ASSIGNMENT:
Across the records below, how many lines include the string "пользователя"? Respond with the number only.

SUPPLIED RECORDS:
^^^^^^^^^^^^^^^^

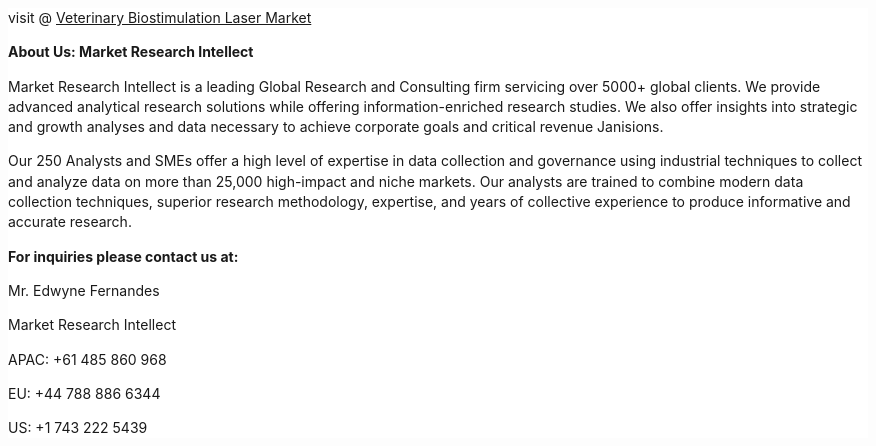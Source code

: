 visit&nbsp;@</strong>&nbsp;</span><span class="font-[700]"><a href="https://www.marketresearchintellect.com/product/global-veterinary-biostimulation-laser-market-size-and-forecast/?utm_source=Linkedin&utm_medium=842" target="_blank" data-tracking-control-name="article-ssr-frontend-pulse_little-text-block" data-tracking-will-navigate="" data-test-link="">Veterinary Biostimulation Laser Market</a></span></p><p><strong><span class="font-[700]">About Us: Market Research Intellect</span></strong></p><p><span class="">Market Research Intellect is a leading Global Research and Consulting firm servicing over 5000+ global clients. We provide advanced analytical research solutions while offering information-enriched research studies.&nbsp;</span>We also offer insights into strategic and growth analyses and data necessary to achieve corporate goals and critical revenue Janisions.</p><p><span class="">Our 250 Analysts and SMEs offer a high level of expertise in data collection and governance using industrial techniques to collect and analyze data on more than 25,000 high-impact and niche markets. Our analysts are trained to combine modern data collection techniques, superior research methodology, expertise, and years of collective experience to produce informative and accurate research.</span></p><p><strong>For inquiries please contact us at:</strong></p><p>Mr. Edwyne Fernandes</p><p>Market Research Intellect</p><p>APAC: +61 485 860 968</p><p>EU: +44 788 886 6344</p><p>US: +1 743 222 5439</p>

^^^^^^^^^^^^^^^^

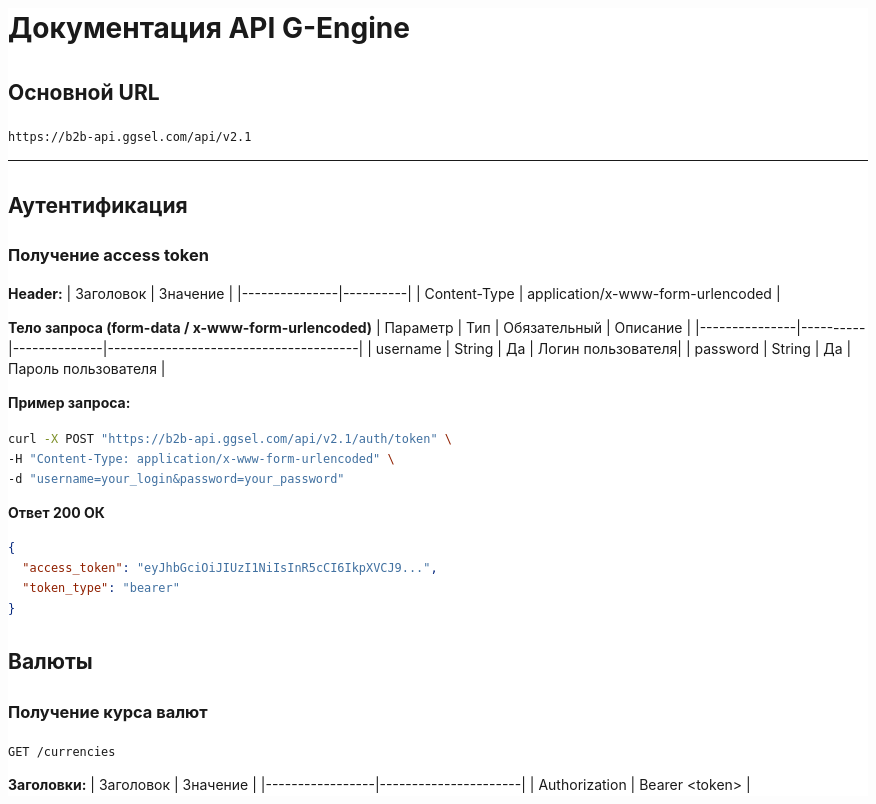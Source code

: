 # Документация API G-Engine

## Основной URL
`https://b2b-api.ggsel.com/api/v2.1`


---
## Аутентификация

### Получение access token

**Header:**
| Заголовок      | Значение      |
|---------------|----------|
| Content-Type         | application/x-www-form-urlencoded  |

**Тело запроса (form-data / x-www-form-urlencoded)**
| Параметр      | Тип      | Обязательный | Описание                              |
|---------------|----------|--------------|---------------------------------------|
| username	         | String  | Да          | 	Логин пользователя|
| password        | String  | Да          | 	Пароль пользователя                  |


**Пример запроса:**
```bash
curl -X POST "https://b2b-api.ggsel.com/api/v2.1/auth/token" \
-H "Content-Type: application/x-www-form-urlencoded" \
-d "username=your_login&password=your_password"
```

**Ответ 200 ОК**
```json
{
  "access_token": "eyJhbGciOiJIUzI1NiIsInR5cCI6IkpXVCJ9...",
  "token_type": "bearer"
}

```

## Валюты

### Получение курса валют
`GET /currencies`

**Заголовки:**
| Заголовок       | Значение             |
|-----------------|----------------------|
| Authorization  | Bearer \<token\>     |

^^^^^^^^^^^^^^^^

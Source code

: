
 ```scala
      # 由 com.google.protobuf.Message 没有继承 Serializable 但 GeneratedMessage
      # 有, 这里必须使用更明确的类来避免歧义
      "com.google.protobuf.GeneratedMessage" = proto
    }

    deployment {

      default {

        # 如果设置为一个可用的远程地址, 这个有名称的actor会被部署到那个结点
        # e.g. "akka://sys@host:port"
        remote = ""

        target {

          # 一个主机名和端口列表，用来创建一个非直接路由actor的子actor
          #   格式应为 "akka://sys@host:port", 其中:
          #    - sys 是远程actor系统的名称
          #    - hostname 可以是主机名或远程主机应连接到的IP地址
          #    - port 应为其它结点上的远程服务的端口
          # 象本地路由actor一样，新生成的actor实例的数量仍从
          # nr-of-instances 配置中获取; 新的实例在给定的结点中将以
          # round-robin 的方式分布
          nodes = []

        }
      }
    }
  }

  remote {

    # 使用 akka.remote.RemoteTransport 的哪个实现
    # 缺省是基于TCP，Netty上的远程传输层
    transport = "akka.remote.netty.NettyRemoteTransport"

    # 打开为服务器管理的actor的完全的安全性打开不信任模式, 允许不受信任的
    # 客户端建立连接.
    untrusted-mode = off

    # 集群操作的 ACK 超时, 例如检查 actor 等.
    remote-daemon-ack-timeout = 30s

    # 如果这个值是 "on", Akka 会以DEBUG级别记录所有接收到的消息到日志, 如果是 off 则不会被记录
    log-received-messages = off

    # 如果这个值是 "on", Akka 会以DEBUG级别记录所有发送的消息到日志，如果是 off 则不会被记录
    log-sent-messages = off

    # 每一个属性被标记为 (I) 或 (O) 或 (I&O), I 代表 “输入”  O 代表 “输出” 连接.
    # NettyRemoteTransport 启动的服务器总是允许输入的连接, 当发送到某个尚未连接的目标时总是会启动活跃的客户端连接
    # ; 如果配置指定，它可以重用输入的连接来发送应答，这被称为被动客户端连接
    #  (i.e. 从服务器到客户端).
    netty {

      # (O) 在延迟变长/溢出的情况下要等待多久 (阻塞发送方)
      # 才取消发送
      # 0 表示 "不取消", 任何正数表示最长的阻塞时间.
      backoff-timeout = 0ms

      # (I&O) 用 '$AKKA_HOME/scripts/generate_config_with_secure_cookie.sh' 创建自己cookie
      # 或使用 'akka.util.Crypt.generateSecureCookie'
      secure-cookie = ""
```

^^^^^^^^^^^^^^^^

RESULT OF THIS TASK:
2